An anonymous reader writes: Huw Price, the Bertrand Russell Professor of Philosophy at Cambridge, has written an article about how the scientific community regards research into cold fusion, and those who undertake it. His argument is not that current cold fusion research is necessarily correct, but rather that actual scientific progress is inhibited by what he calls a "reputation trap." "People outside the trap won't go near it, for fear of falling in. ... People inside the trap are already regarded as disreputable, an attitude that trumps any efforts that they might make to argue their way out, by reason and evidence." Central to his case is Andrea Rossi's work, which is not taken seriously throughout the scientific community, and yet he's still doing business.

Price's point is this: "Cold fusion is dismissed as pseudoscience, the kind of thing that respectable scientists and science journalists simply don't talk about (unless to remind us of its disgrace). ...the standard line is that the rejection of cold fusion in 1989 turned on the failure to replicate the claims of Fleischmann and Pons. Yet if that were the real reason, then the rejection would have to be provisional. Failure to replicate couldn't possibly be more than provisional – empirical science is a fallible business, as any good scientist would acknowledge. In that case, well-performed experiments claiming to overturn the failure to replicate would certainly be of great interest."

2 of 344 comments (clear)

  1. Hair Restoration and "Snake Oil" Patents by Theaetetus · · Score: 5, Interesting
    In an analogy to the automatic dismissal of cold fusion experimentation that Price notes, for more than a century, the US Patent Office automatically rejected patent applications directed to restoring baldness, because it was "inherently unbelievable" and "involved implausible scientific principles". This was the same rejection applied to applications for perpetual motion machines, teleporters, etc. - they can't possibly work, by definition, so the application is claiming a useless invention and is therefore ineligible for a patent.

    Of course, then Rogaine and Propecia were invented and proven to cure baldness, and eventually the courts had to step in and tell the patent office that they were wrong and that hair restoration was at least theoretically possible.

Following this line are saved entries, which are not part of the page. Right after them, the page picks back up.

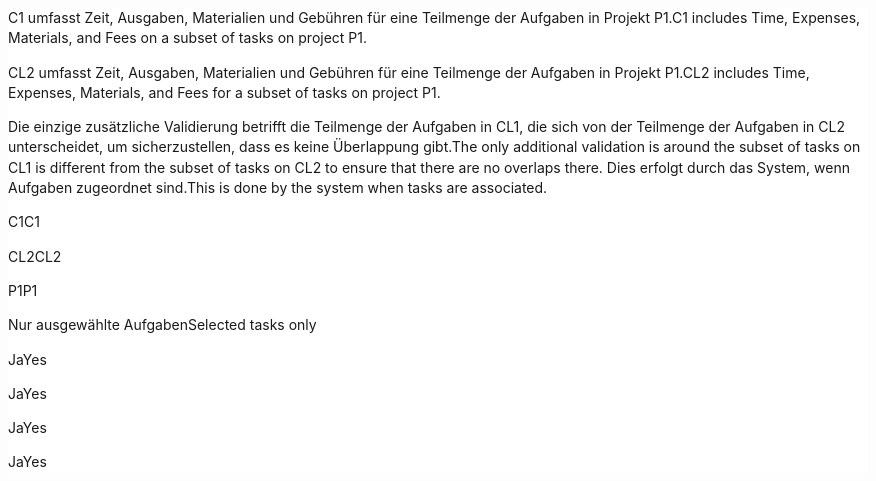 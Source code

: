 <span data-ttu-id="d87b7-289">C1 umfasst Zeit, Ausgaben, Materialien und Gebühren für eine Teilmenge der Aufgaben in Projekt P1.</span><span class="sxs-lookup"><span data-stu-id="d87b7-289">C1 includes Time, Expenses, Materials, and Fees on a subset of tasks on project P1.</span></span>
                </p>
                <p>
<span data-ttu-id="d87b7-290">CL2 umfasst Zeit, Ausgaben, Materialien und Gebühren für eine Teilmenge der Aufgaben in Projekt P1.</span><span class="sxs-lookup"><span data-stu-id="d87b7-290">CL2 includes Time, Expenses, Materials, and Fees for a subset of tasks on project P1.</span></span>
                </p>
                <p>
<span data-ttu-id="d87b7-291">Die einzige zusätzliche Validierung betrifft die Teilmenge der Aufgaben in CL1, die sich von der Teilmenge der Aufgaben in CL2 unterscheidet, um sicherzustellen, dass es keine Überlappung gibt.</span><span class="sxs-lookup"><span data-stu-id="d87b7-291">The only additional validation is around the subset of tasks on CL1 is different from the subset of tasks on CL2 to ensure that there are no overlaps there.</span></span> <span data-ttu-id="d87b7-292">Dies erfolgt durch das System, wenn Aufgaben zugeordnet sind.</span><span class="sxs-lookup"><span data-stu-id="d87b7-292">This is done by the system when tasks are associated.</span></span>
                </p>
            </td>
        </tr>
        <tr>
            <td width="43" valign="top">
                <p>
<span data-ttu-id="d87b7-293">C1</span><span class="sxs-lookup"><span data-stu-id="d87b7-293">C1</span></span> </p>
            </td>
            <td width="65" valign="top">
                <p>
<span data-ttu-id="d87b7-294">CL2</span><span class="sxs-lookup"><span data-stu-id="d87b7-294">CL2</span></span> </p>
            </td>
            <td width="42" valign="top">
                <p>
<span data-ttu-id="d87b7-295">P1</span><span class="sxs-lookup"><span data-stu-id="d87b7-295">P1</span></span> </p>
            </td>
            <td width="67" valign="top">
                <p>
<span data-ttu-id="d87b7-296">Nur ausgewählte Aufgaben</span><span class="sxs-lookup"><span data-stu-id="d87b7-296">Selected tasks only</span></span> </p>
            </td>
            <td width="48" valign="top">
                <p>
<span data-ttu-id="d87b7-297">Ja</span><span class="sxs-lookup"><span data-stu-id="d87b7-297">Yes</span></span> </p>
            </td>
            <td width="48" valign="top">
                <p>
<span data-ttu-id="d87b7-298">Ja</span><span class="sxs-lookup"><span data-stu-id="d87b7-298">Yes</span></span> </p>
            </td>
            <td width="42" valign="top">
                <p>
<span data-ttu-id="d87b7-299">Ja</span><span class="sxs-lookup"><span data-stu-id="d87b7-299">Yes</span></span> </p>
            </td>
            <td width="42" valign="top">
                <p>
<span data-ttu-id="d87b7-300">Ja</span><span class="sxs-lookup"><span data-stu-id="d87b7-300">Yes</span></span> </p>
            </td>
        </tr>
    </tbody>
</table> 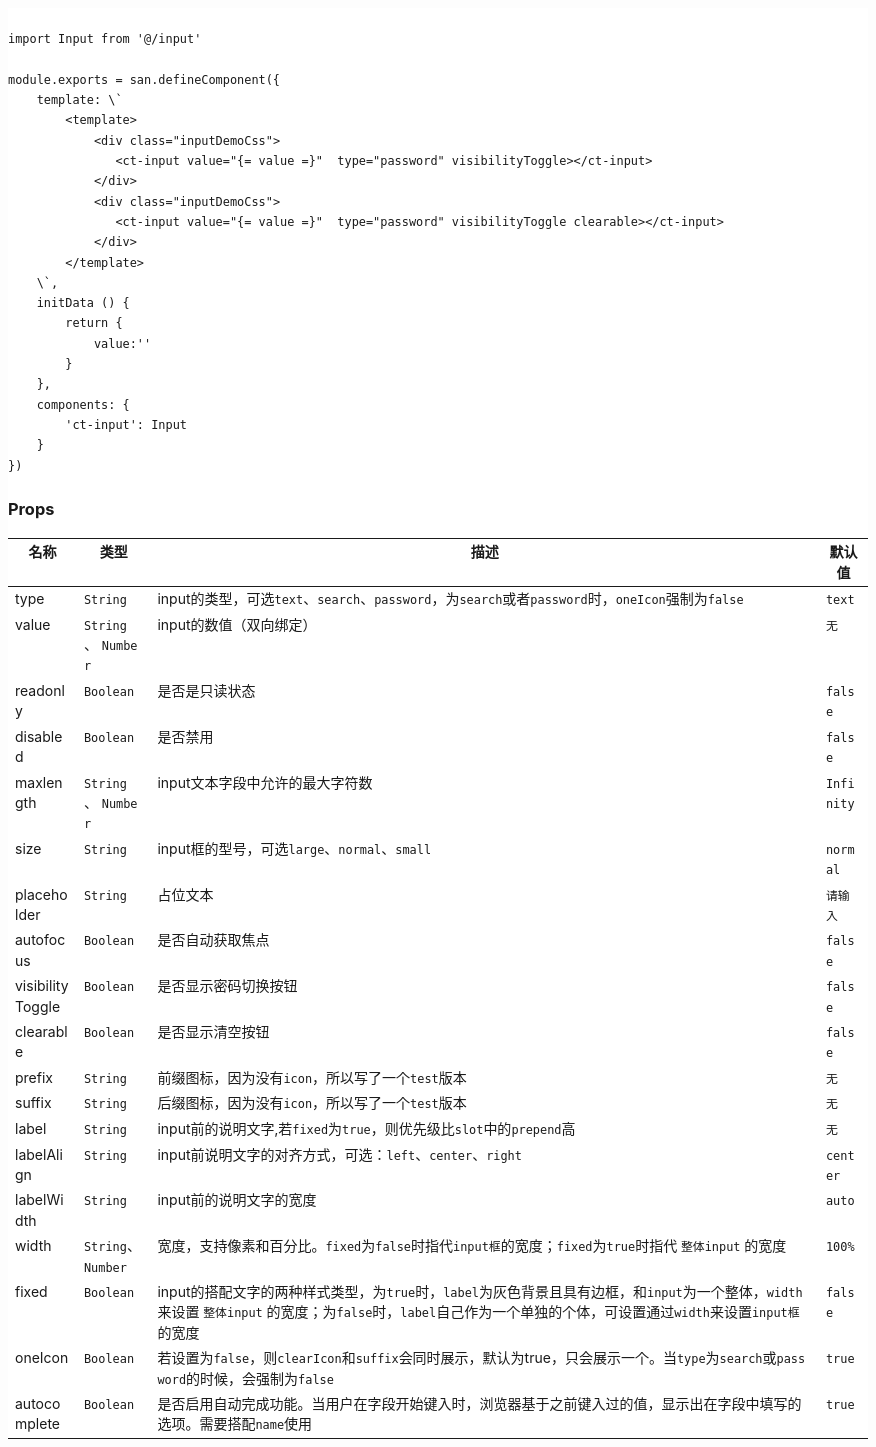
 ```san 密码框

import Input from '@/input'

module.exports = san.defineComponent({
    template: \`
        <template>
            <div class="inputDemoCss">
               <ct-input value="{= value =}"  type="password" visibilityToggle></ct-input>
            </div>
            <div class="inputDemoCss">
               <ct-input value="{= value =}"  type="password" visibilityToggle clearable></ct-input>
            </div>
        </template>
    \`,
    initData () {
        return {
            value:''
        }
    },
    components: {
        'ct-input': Input
    }
})

```

### Props

| 名称 | 类型 | 描述 | 默认值 |
| --- | --- | --- | --- |
| type | `String` | input的类型，可选`text`、`search`、`password`，为`search`或者`password`时，`oneIcon`强制为`false` | `text` |
| value	 | `String` 、 `Number` | input的数值（双向绑定） | `无` |
| readonly	 | `Boolean`| 是否是只读状态 | `false` |
| disabled	 | `Boolean`| 是否禁用 | `false` |
| maxlength	 | `String` 、 `Number`| input文本字段中允许的最大字符数 | `Infinity` |
| size	 | `String`| input框的型号，可选`large`、`normal`、`small` | `normal` |
| placeholder	 | `String`| 占位文本 | `请输入` |
| autofocus	 | `Boolean`| 是否自动获取焦点 | `false` |
| visibilityToggle	 | `Boolean`| 是否显示密码切换按钮 | `false` |
| clearable	 | `Boolean`| 是否显示清空按钮 | `false` |
| prefix	 | `String`| 前缀图标，因为没有`icon`，所以写了一个`test`版本 | `无` |
| suffix	 | `String`| 后缀图标，因为没有`icon`，所以写了一个`test`版本 | `无` |
| label	 | `String`| input前的说明文字,若`fixed`为`true`，则优先级比`slot`中的`prepend`高 | `无` |
| labelAlign	 | `String`| input前说明文字的对齐方式，可选：`left`、`center`、`right`| `center` |
| labelWidth	 | `String`| input前的说明文字的宽度| `auto` |
| width	 | `String`、`Number`| 宽度，支持像素和百分比。`fixed`为`false`时指代`input框`的宽度；`fixed`为`true`时指代 `整体input` 的宽度 | `100%` |
| fixed	 | `Boolean`| input的搭配文字的两种样式类型，为`true`时，`label`为灰色背景且具有边框，和`input`为一个整体，`width`来设置 `整体input` 的宽度；为`false`时，`label`自己作为一个单独的个体，可设置通过`width`来设置`input框`的宽度 | `false` |
| oneIcon	 | `Boolean`| 若设置为`false`，则`clearIcon`和`suffix`会同时展示，默认为true，只会展示一个。当`type`为`search`或`password`的时候，会强制为`false`| `true` |
| autocomplete	 | `Boolean`| 是否启用自动完成功能。当用户在字段开始键入时，浏览器基于之前键入过的值，显示出在字段中填写的选项。需要搭配`name`使用 | `true` | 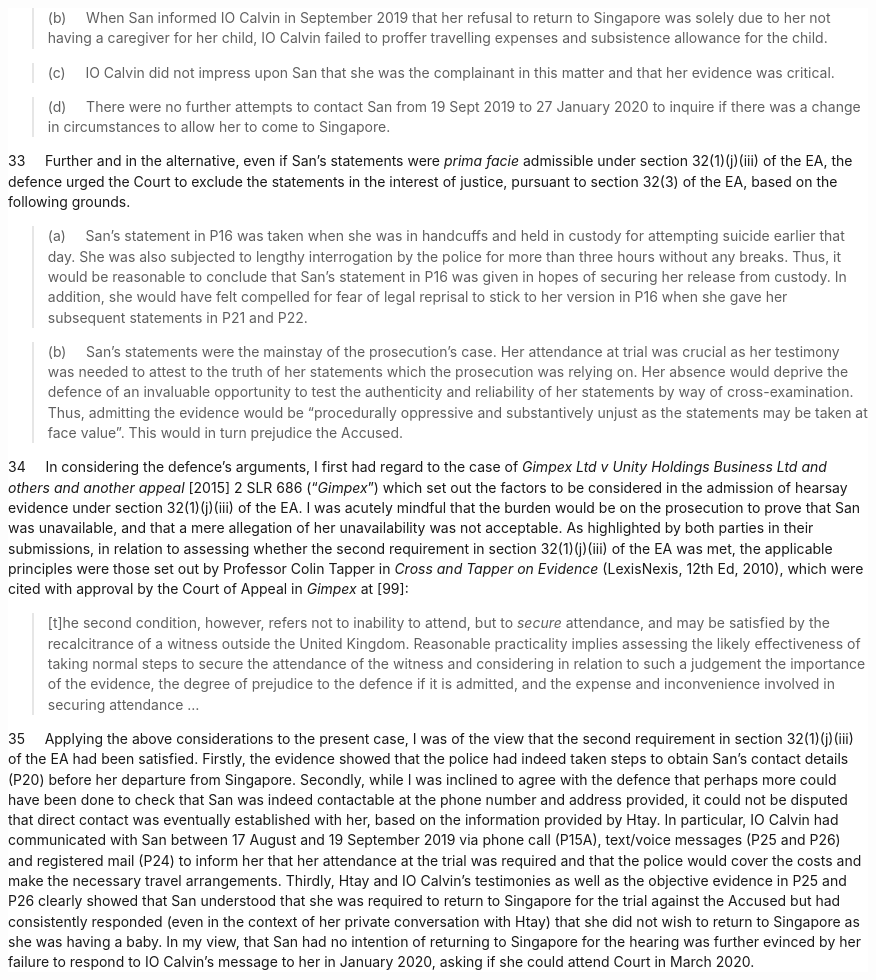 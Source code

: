> (b)     When San informed IO Calvin in September 2019 that her refusal to return to Singapore was solely due to her not having a caregiver for her child, IO Calvin failed to proffer travelling expenses and subsistence allowance for the child.

> (c)     IO Calvin did not impress upon San that she was the complainant in this matter and that her evidence was critical.

> (d)     There were no further attempts to contact San from 19 Sept 2019 to 27 January 2020 to inquire if there was a change in circumstances to allow her to come to Singapore.

33     Further and in the alternative, even if San’s statements were _prima facie_ admissible under section 32(1)(j)(iii) of the EA, the defence urged the Court to exclude the statements in the interest of justice, pursuant to section 32(3) of the EA, based on the following grounds.

> (a)     San’s statement in P16 was taken when she was in handcuffs and held in custody for attempting suicide earlier that day. She was also subjected to lengthy interrogation by the police for more than three hours without any breaks. Thus, it would be reasonable to conclude that San’s statement in P16 was given in hopes of securing her release from custody. In addition, she would have felt compelled for fear of legal reprisal to stick to her version in P16 when she gave her subsequent statements in P21 and P22.

> (b)     San’s statements were the mainstay of the prosecution’s case. Her attendance at trial was crucial as her testimony was needed to attest to the truth of her statements which the prosecution was relying on. Her absence would deprive the defence of an invaluable opportunity to test the authenticity and reliability of her statements by way of cross-examination. Thus, admitting the evidence would be “procedurally oppressive and substantively unjust as the statements may be taken at face value”. This would in turn prejudice the Accused.

34     In considering the defence’s arguments, I first had regard to the case of _Gimpex Ltd v Unity Holdings Business Ltd and others and another appeal_ <span class="citation">\[2015\] 2 SLR 686</span> (“_Gimpex_”) which set out the factors to be considered in the admission of hearsay evidence under section 32(1)(j)(iii) of the EA. I was acutely mindful that the burden would be on the prosecution to prove that San was unavailable, and that a mere allegation of her unavailability was not acceptable. As highlighted by both parties in their submissions, in relation to assessing whether the second requirement in section 32(1)(j)(iii) of the EA was met, the applicable principles were those set out by Professor Colin Tapper in _Cross and Tapper on Evidence_ (LexisNexis, 12th Ed, 2010), which were cited with approval by the Court of Appeal in _Gimpex_ at \[99\]:

> \[t\]he second condition, however, refers not to inability to attend, but to _secure_ attendance, and may be satisfied by the recalcitrance of a witness outside the United Kingdom. Reasonable practicality implies assessing the likely effectiveness of taking normal steps to secure the attendance of the witness and considering in relation to such a judgement the importance of the evidence, the degree of prejudice to the defence if it is admitted, and the expense and inconvenience involved in securing attendance …

35     Applying the above considerations to the present case, I was of the view that the second requirement in section 32(1)(j)(iii) of the EA had been satisfied. Firstly, the evidence showed that the police had indeed taken steps to obtain San’s contact details (P20) before her departure from Singapore. Secondly, while I was inclined to agree with the defence that perhaps more could have been done to check that San was indeed contactable at the phone number and address provided, it could not be disputed that direct contact was eventually established with her, based on the information provided by Htay. In particular, IO Calvin had communicated with San between 17 August and 19 September 2019 via phone call (P15A), text/voice messages (P25 and P26) and registered mail (P24) to inform her that her attendance at the trial was required and that the police would cover the costs and make the necessary travel arrangements. Thirdly, Htay and IO Calvin’s testimonies as well as the objective evidence in P25 and P26 clearly showed that San understood that she was required to return to Singapore for the trial against the Accused but had consistently responded (even in the context of her private conversation with Htay) that she did not wish to return to Singapore as she was having a baby. In my view, that San had no intention of returning to Singapore for the hearing was further evinced by her failure to respond to IO Calvin’s message to her in January 2020, asking if she could attend Court in March 2020.
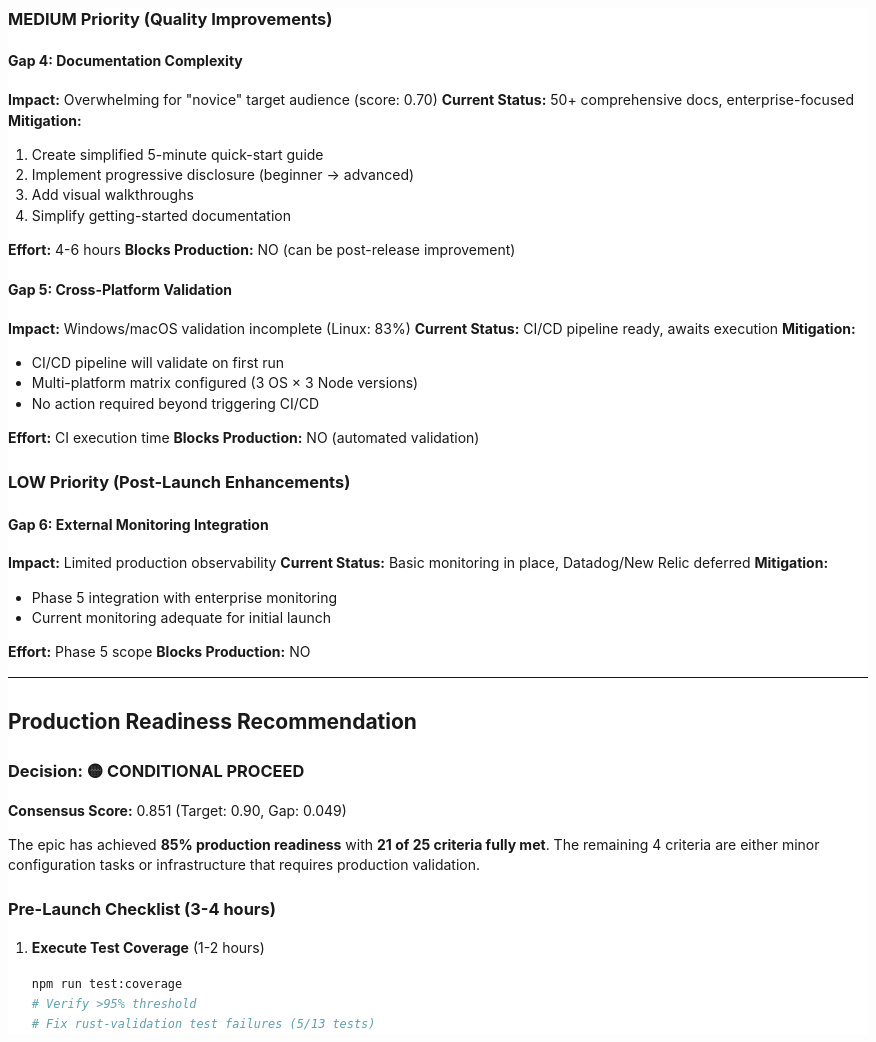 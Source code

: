 ### MEDIUM Priority (Quality Improvements)

#### Gap 4: Documentation Complexity
**Impact:** Overwhelming for "novice" target audience (score: 0.70)
**Current Status:** 50+ comprehensive docs, enterprise-focused
**Mitigation:**
1. Create simplified 5-minute quick-start guide
2. Implement progressive disclosure (beginner → advanced)
3. Add visual walkthroughs
4. Simplify getting-started documentation

**Effort:** 4-6 hours
**Blocks Production:** NO (can be post-release improvement)

#### Gap 5: Cross-Platform Validation
**Impact:** Windows/macOS validation incomplete (Linux: 83%)
**Current Status:** CI/CD pipeline ready, awaits execution
**Mitigation:**
- CI/CD pipeline will validate on first run
- Multi-platform matrix configured (3 OS × 3 Node versions)
- No action required beyond triggering CI/CD

**Effort:** CI execution time
**Blocks Production:** NO (automated validation)

### LOW Priority (Post-Launch Enhancements)

#### Gap 6: External Monitoring Integration
**Impact:** Limited production observability
**Current Status:** Basic monitoring in place, Datadog/New Relic deferred
**Mitigation:**
- Phase 5 integration with enterprise monitoring
- Current monitoring adequate for initial launch

**Effort:** Phase 5 scope
**Blocks Production:** NO

---

## Production Readiness Recommendation

### Decision: 🟡 CONDITIONAL PROCEED

**Consensus Score:** 0.851 (Target: 0.90, Gap: 0.049)

The epic has achieved **85% production readiness** with **21 of 25 criteria fully met**. The remaining 4 criteria are either minor configuration tasks or infrastructure that requires production validation.

### Pre-Launch Checklist (3-4 hours)

1. **Execute Test Coverage** (1-2 hours)
   ```bash
   npm run test:coverage
   # Verify >95% threshold
   # Fix rust-validation test failures (5/13 tests)
   ```
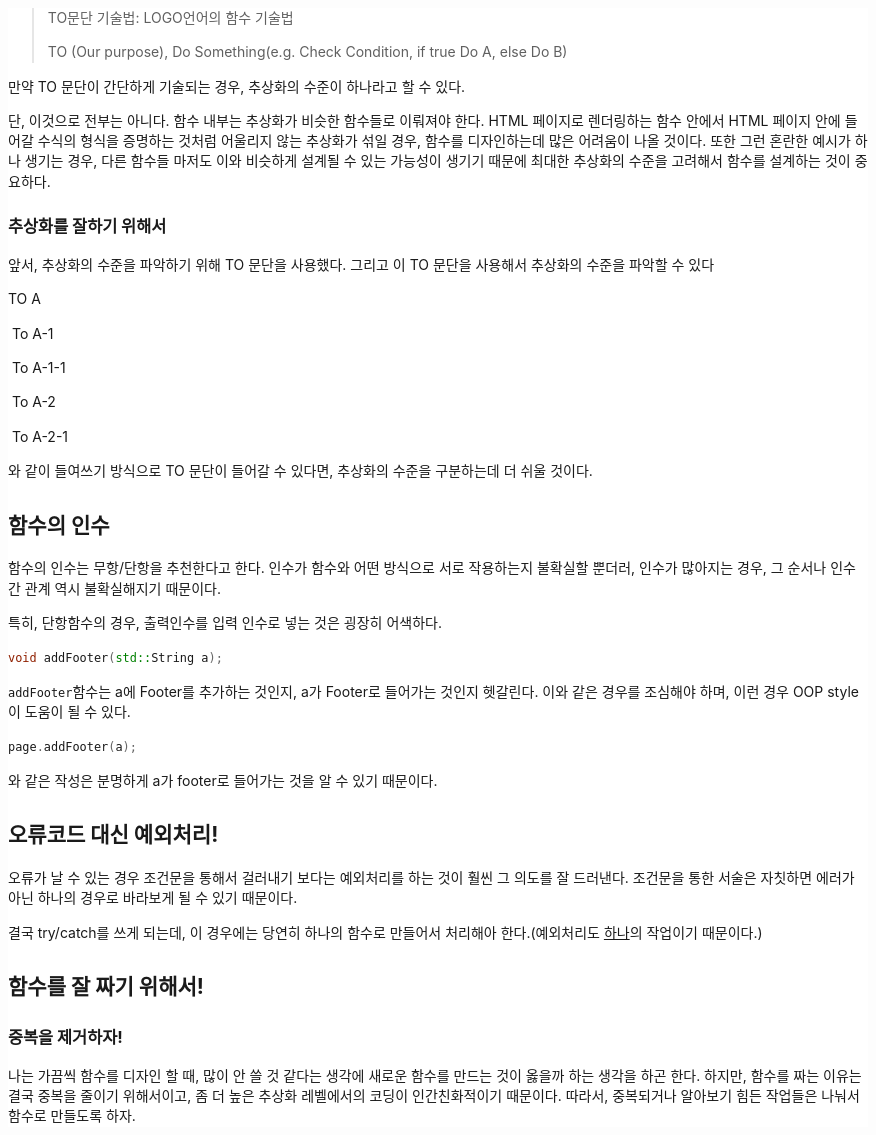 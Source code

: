 > TO문단 기술법: LOGO언어의 함수 기술법
>
> TO (Our purpose), Do Something(e.g. Check Condition, if true Do A, else Do B)

만약 TO 문단이 간단하게 기술되는 경우, 추상화의 수준이 하나라고 할 수 있다.

단, 이것으로 전부는 아니다. 함수 내부는 추상화가 비슷한 함수들로 이뤄져야 한다. HTML 페이지로 렌더링하는 함수 안에서 HTML 페이지 안에 들어갈 수식의 형식을 증명하는 것처럼 어울리지 않는 추상화가 섞일 경우, 함수를 디자인하는데 많은 어려움이 나올 것이다. 또한 그런 혼란한 예시가 하나 생기는 경우, 다른 함수들 마저도 이와 비슷하게 설계될 수 있는 가능성이 생기기 때문에 최대한 추상화의 수준을 고려해서 함수를 설계하는 것이 중요하다.

### 추상화를 잘하기 위해서

앞서, 추상화의 수준을 파악하기 위해 TO 문단을 사용했다. 그리고 이 TO 문단을 사용해서 추상화의 수준을 파악할 수 있다

TO A

​	To A-1

​		To A-1-1

​	To A-2

​		To A-2-1

와 같이 들여쓰기 방식으로 TO 문단이 들어갈 수 있다면, 추상화의 수준을 구분하는데 더 쉬울 것이다.

## 함수의 인수

함수의 인수는 무항/단항을 추천한다고 한다. 인수가 함수와 어떤 방식으로 서로 작용하는지 불확실할 뿐더러, 인수가 많아지는 경우, 그 순서나 인수간 관계 역시 불확실해지기 때문이다.

특히, 단항함수의 경우, 출력인수를 입력 인수로 넣는 것은 굉장히 어색하다. 

```C++
void addFooter(std::String a);
```

`addFooter`함수는 a에 Footer를 추가하는 것인지, a가 Footer로 들어가는 것인지 헷갈린다. 이와 같은 경우를 조심해야 하며, 이런 경우 OOP style이 도움이 될 수 있다.

```C++
page.addFooter(a);
```

와 같은 작성은 분명하게 a가 footer로 들어가는 것을 알 수 있기 때문이다.

## 오류코드 대신 예외처리!

오류가 날 수 있는 경우 조건문을 통해서 걸러내기 보다는 예외처리를 하는 것이 훨씬 그 의도를 잘 드러낸다. 조건문을 통한 서술은 자칫하면 에러가 아닌 하나의 경우로 바라보게 될 수 있기 때문이다.

결국 try/catch를 쓰게 되는데, 이 경우에는 당연히 하나의 함수로 만들어서 처리해아 한다.(예외처리도 <u>하나</u>의 작업이기 때문이다.)

## 함수를 잘 짜기 위해서!

### 중복을 제거하자!

나는 가끔씩 함수를 디자인 할 때, 많이 안 쓸 것 같다는 생각에 새로운 함수를 만드는 것이 옳을까 하는 생각을 하곤 한다. 하지만, 함수를 짜는 이유는 결국 중복을 줄이기 위해서이고, 좀 더 높은 추상화 레벨에서의 코딩이 인간친화적이기 때문이다. 따라서, 중복되거나 알아보기 힘든 작업들은 나눠서 함수로 만들도록 하자.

    Pons and Fleishmann are like the early snake oil salesmen, selling "tonics" for hair restoration from their carts. Their "evidence" is non-reproducible and poorly tested, and they lacked even a theory for how their machine worked, instead insisting only that it generated more energy than could be explained. Like hair restoration, that doesn't make the entire field impossible - it just means that at best, they had no idea what they were talking about, and at worst, they personally were frauds.

    That doesn't mean that Rossi and his ilk are automatically frauds either - maybe they are (they're certainly in the "have no idea what they're talking about" camp, since they have no theories for why they're getting the results they're getting), or maybe they're like the first researchers for Rogaine who have some strange evidence of new hair growth. Until we have something that can be repeatedly and reliably tested and confirmed or rejected, or a defined theory that either works out mathematically or doesn't, then it should neither be accepted nor dismissed out of hand.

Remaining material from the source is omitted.